High Availability Models:
There are two distinct
High Availability Models for client-server architectures. They are the Replicated Services Model and the Failover Model.
Replicated Services Model:
This model utilizes distributed applications and distributed databases on multiple servers in the LAN/WAN environment where the data is replicated to some
or all of the servers. When a server failure occurs, the data and applications are accessible from an alternate server.
This model utilizes duplicate server hardware configurations in which one server has the role of an active server for data and application services, and the other is a backup server that
monitors the state of the active server. When the backup server detects a hardware or software failure that has occurred on the active server, it takes over the role and identity of the active server.
Fault Tolerance definition consists of proprietary, expensive, and tightly coupled duplicated systems. Fault handling
capabilities are integrated into and become a function of the operating system. These systems have spontaneous and fully automatic response to system failures and provide uninterrupted services.
THE UNIQUE FEATURES IN H.A. TECHNICAL SOLUTIONS' HA
It is H.A. Technical Solutions's goal to deliver a product that maintains open systems' compatibility with the platforms architecture we support and their operating systems. Our
product provides reliable accessibility to applications and data through automatic failover processing, GUI administration, and alerting facilities. It is flexible to be adapted for differences in
individual implementation requirements and future scalability.
Open Systems Compatibility:H.A. Technical Solutions HA (HATS HA) retains the performance, cost effectiveness, and technology
advantages of Open Systems Architecture. It is compatible with existing services native to Solaris (e.g., NFS, Telnet, ftp, etc.) and applications such as Sybase and other common hardware and
software products that are available through Sun Microsystems and other third party vendors.
Reliability and Accessibility:
When a failure
event occurs, it typically takes 5 seconds for fault detection and 10 to 120 seconds for failover to initiate in RDBMS environment.

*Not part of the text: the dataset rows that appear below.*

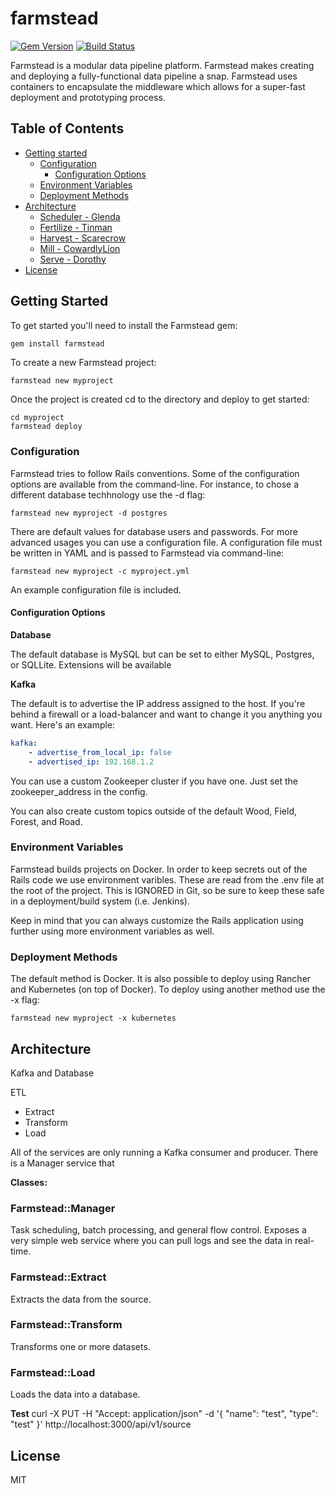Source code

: # farmstead

[![Gem Version](https://badge.fury.io/rb/farmstead.svg)](https://badge.fury.io/rb/farmstead)
[![Build Status](https://api.travis-ci.org/mastermindg/farmstead.svg?branch=master)](http://travis-ci.org/mastermindg/farmstead)

Farmstead is a modular data pipeline platform. Farmstead makes creating and deploying a fully-functional data pipeline a snap. Farmstead uses containers to encapsulate the middleware which allows for a super-fast deployment and prototyping process.


## Table of Contents

<!-- TOC depthFrom:1 depthTo:6 withLinks:1 orderedList:0 -->

- [Getting started](#getting-started)
    - [Configuration](#configuration)
        + [Configuration Options](#config-options)
    - [Environment Variables](#env)
    - [Deployment Methods](#deployment)
- [Architecture](#architecture)
    - [Scheduler - Glenda](#glenda)
    - [Fertilize - Tinman](#tinman)
    - [Harvest - Scarecrow](#scarecrow)
    - [Mill - CowardlyLion](#cowardlylion)
    - [Serve - Dorothy](#dorothy)
- [License](#license)

<!-- /TOC -->


## Getting Started

To get started you'll need to install the Farmstead gem:

```ruby
gem install farmstead
```

To create a new Farmstead project:

```
farmstead new myproject
```

Once the project is created cd to the directory and deploy to get started:

```
cd myproject
farmstead deploy
```

### Configuration

Farmstead tries to follow Rails conventions. Some of the configuration options are available from the command-line. For instance, to chose a different database techhnology use the -d flag:

```
farmstead new myproject -d postgres
```

There are default values for database users and passwords. For more advanced usages you can use a configuration file. A configuration file must be written in YAML and is passed to Farmstead via command-line:

```
farmstead new myproject -c myproject.yml
```

An example configuration file is included.

#### Configuration Options

**Database**

The default database is MySQL but can be set to either MySQL, Postgres, or SQLLite. Extensions will be available 

**Kafka**

The default is to advertise the IP address assigned to the host. If you're behind a firewall or a load-balancer and want to change it you anything you want. Here's an example:

```yaml
kafka:
    - advertise_from_local_ip: false
    - advertised_ip: 192.168.1.2
```

You can use a custom Zookeeper cluster if you have one. Just set the zookeeper_address in the config.

You can also create custom topics outside of the default Wood, Field, Forest, and Road. 

### Environment Variables

Farmstead builds projects on Docker. In order to keep secrets out of the Rails code we use environment varibles. These are read from the .env file at the root of the project. This is IGNORED in Git, so be sure to keep these safe in a deployment/build system (i.e. Jenkins).

Keep in mind that you can always customize the Rails application using further using more environment variables as well.

### Deployment Methods

The default method is Docker. It is also possible to deploy using Rancher and Kubernetes (on top of Docker). To deploy using another method use the -x flag:


```
farmstead new myproject -x kubernetes
```

## Architecture

Kafka and Database 

ETL

* Extract
* Transform
* Load

All of the services are only running a Kafka consumer and producer. There is a Manager service that 

**Classes:**

### Farmstead::Manager

Task scheduling, batch processing, and general flow control. Exposes a very simple web service where you can pull logs and see the data in real-time.

### Farmstead::Extract

Extracts the data from the source.

### Farmstead::Transform

Transforms one or more datasets.

### Farmstead::Load

Loads the data into a database.

**Test**
curl -X PUT -H "Accept: application/json" -d '{ "name": "test", "type": "test" }' http://localhost:3000/api/v1/source


## License

MIT
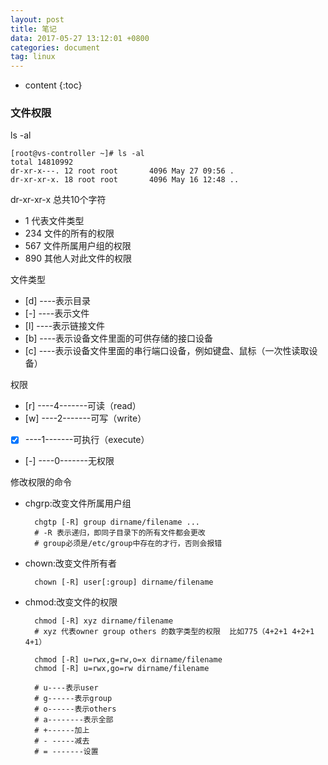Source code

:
 ```yaml
---
layout: post
title: 笔记
data: 2017-05-27 13:12:01 +0800
categories: document
tag: linux
---
```


* content
{:toc}

### 文件权限
ls -al

    [root@vs-controller ~]# ls -al
    total 14810992
    dr-xr-x---. 12 root root       4096 May 27 09:56 .
    dr-xr-xr-x. 18 root root       4096 May 16 12:48 ..

dr-xr-xr-x  总共10个字符
* 1 代表文件类型
* 234 文件的所有的权限
* 567 文件所属用户组的权限
* 890 其他人对此文件的权限

文件类型
+ [d] ----表示目录
+ [-] ----表示文件
+ [l] ----表示链接文件
+ [b] ----表示设备文件里面的可供存储的接口设备
+ [c] ----表示设备文件里面的串行端口设备，例如键盘、鼠标（一次性读取设备）

权限

- [r] ----4-------可读（read）
- [w] ----2-------可写（write）
- [x] ----1-------可执行（execute）
- [-] ----0-------无权限

修改权限的命令

* chgrp:改变文件所属用户组

        chgtp [-R] group dirname/filename ...
        # -R 表示递归，即同子目录下的所有文件都会更改
        # group必须是/etc/group中存在的才行，否则会报错

* chown:改变文件所有者

        chown [-R] user[:group] dirname/filename

* chmod:改变文件的权限

        chmod [-R] xyz dirname/filename
        # xyz 代表owner group others 的数字类型的权限  比如775（4+2+1 4+2+1 4+1）

        chmod [-R] u=rwx,g=rw,o=x dirname/filename
        chmod [-R] u=rwx,go=rw dirname/filename

        # u----表示user
        # g------表示group
        # o------表示others
        # a--------表示全部
        # +------加上
        # - -----减去
        # = -------设置
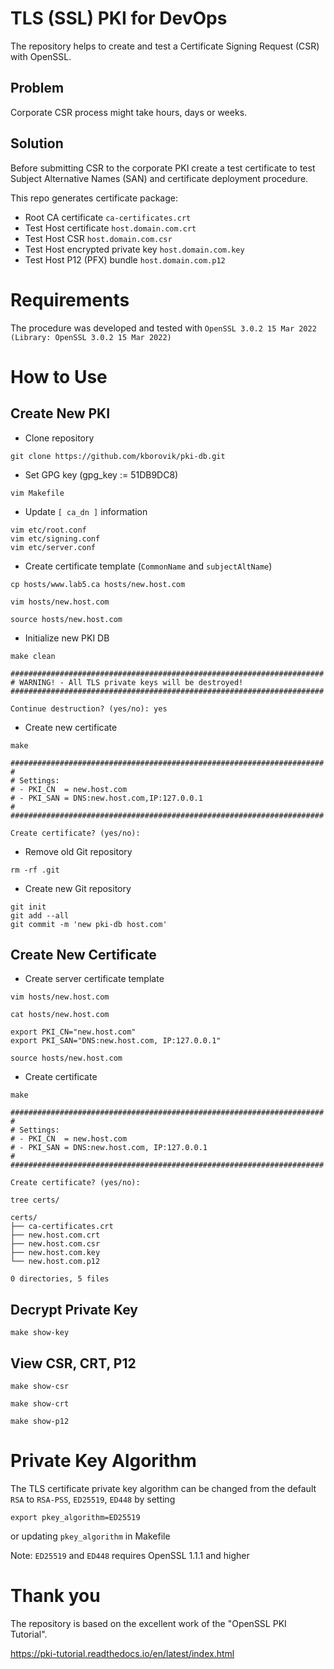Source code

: # TLS (SSL) PKI for DevOps

The repository helps to create and test a Certificate Signing Request (CSR) with OpenSSL.

## Problem

Corporate CSR process might take hours, days or weeks.

## Solution

Before submitting CSR to the corporate PKI create a test certificate to test Subject Alternative Names (SAN) and certificate deployment procedure.

This repo generates certificate package:

- Root CA certificate `ca-certificates.crt`
- Test Host certificate `host.domain.com.crt`
- Test Host CSR `host.domain.com.csr`
- Test Host encrypted private key `host.domain.com.key`
- Test Host P12 (PFX) bundle `host.domain.com.p12`

# Requirements

The procedure was developed and tested with `OpenSSL 3.0.2 15 Mar 2022 (Library: OpenSSL 3.0.2 15 Mar 2022)`

# How to Use

## Create New PKI

- Clone repository

```
git clone https://github.com/kborovik/pki-db.git
```

- Set GPG key (gpg_key := 51DB9DC8)

```
vim Makefile
```

- Update `[ ca_dn ]` information

```
vim etc/root.conf
vim etc/signing.conf
vim etc/server.conf
```

- Create certificate template (`CommonName` and `subjectAltName`)

```
cp hosts/www.lab5.ca hosts/new.host.com
```

```
vim hosts/new.host.com
```

```
source hosts/new.host.com
```

- Initialize new PKI DB

```
make clean
```

```
######################################################################
# WARNING! - All TLS private keys will be destroyed!
######################################################################

Continue destruction? (yes/no): yes
```

- Create new certificate

```
make
```

```
######################################################################
#
# Settings:
# - PKI_CN  = new.host.com
# - PKI_SAN = DNS:new.host.com,IP:127.0.0.1
#
######################################################################

Create certificate? (yes/no):
```

- Remove old Git repository

```
rm -rf .git
```

- Create new Git repository

```
git init
git add --all
git commit -m 'new pki-db host.com'
```

## Create New Certificate

- Create server certificate template

```
vim hosts/new.host.com
```

```
cat hosts/new.host.com
```

```
export PKI_CN="new.host.com"
export PKI_SAN="DNS:new.host.com, IP:127.0.0.1"
```

```
source hosts/new.host.com
```

- Create certificate

```
make
```

```
######################################################################
#
# Settings:
# - PKI_CN  = new.host.com
# - PKI_SAN = DNS:new.host.com, IP:127.0.0.1
#
######################################################################

Create certificate? (yes/no):
```

```
tree certs/
```

```
certs/
├── ca-certificates.crt
├── new.host.com.crt
├── new.host.com.csr
├── new.host.com.key
└── new.host.com.p12

0 directories, 5 files
```

## Decrypt Private Key

```
make show-key
```

## View CSR, CRT, P12

```
make show-csr
```

```
make show-crt
```

```
make show-p12
```

# Private Key Algorithm

The TLS certificate private key algorithm can be changed from the default `RSA` to `RSA-PSS`, `ED25519`, `ED448` by setting

```
export pkey_algorithm=ED25519
```

or updating `pkey_algorithm` in Makefile

Note: `ED25519` and `ED448` requires OpenSSL 1.1.1 and higher

# Thank you

The repository is based on the excellent work of the "OpenSSL PKI Tutorial".

https://pki-tutorial.readthedocs.io/en/latest/index.html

The failover process for Internet applications can take much
less time (often sub 1 second) by using additional software that journals the entries on the Storage system. The failover processing occurs automatically without rebooting the backup server.
This provides the highest data and service availability in a distributed SPARC-architecture, client/server environment. There is no single point of failure to prevent accessibility to the data
and application services provided by the system.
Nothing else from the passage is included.